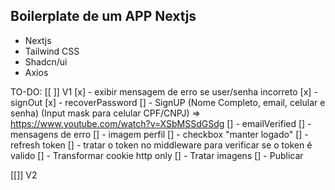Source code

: ## Boilerplate de um APP Nextjs

- Nextjs
- Tailwind CSS
- Shadcn/ui
- Axios


TO-DO:
[[ ]] V1
[x] - exibir mensagem de erro se user/senha incorreto
[x] - signOut
[x] - recoverPassword
[] - SignUP (Nome Completo, email, celular e senha) (Input mask para celular CPF/CNPJ)
=> https://www.youtube.com/watch?v=XSbMSSdGSdg 
[] - emailVerified
[] - mensagens de erro
[] - imagem perfil
[] - checkbox "manter logado"
[] - refresh token
[] - tratar o token no middleware para verificar se o token é valido
[] - Transformar cookie http only
[] - Tratar imagens 
[] - Publicar

[[]] V2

TASK BRIEF: With the pictures excluded, retype the records above verbatim.

EXERCISE OUTPUT:
Source code

: ## Boilerplate de um APP Nextjs

- Nextjs
- Tailwind CSS
- Shadcn/ui
- Axios


TO-DO:
[[ ]] V1
[x] - exibir mensagem de erro se user/senha incorreto
[x] - signOut
[x] - recoverPassword
[] - SignUP (Nome Completo, email, celular e senha) (Input mask para celular CPF/CNPJ)
=> https://www.youtube.com/watch?v=XSbMSSdGSdg 
[] - emailVerified
[] - mensagens de erro
[] - imagem perfil
[] - checkbox "manter logado"
[] - refresh token
[] - tratar o token no middleware para verificar se o token é valido
[] - Transformar cookie http only
[] - Tratar imagens 
[] - Publicar

[[]] V2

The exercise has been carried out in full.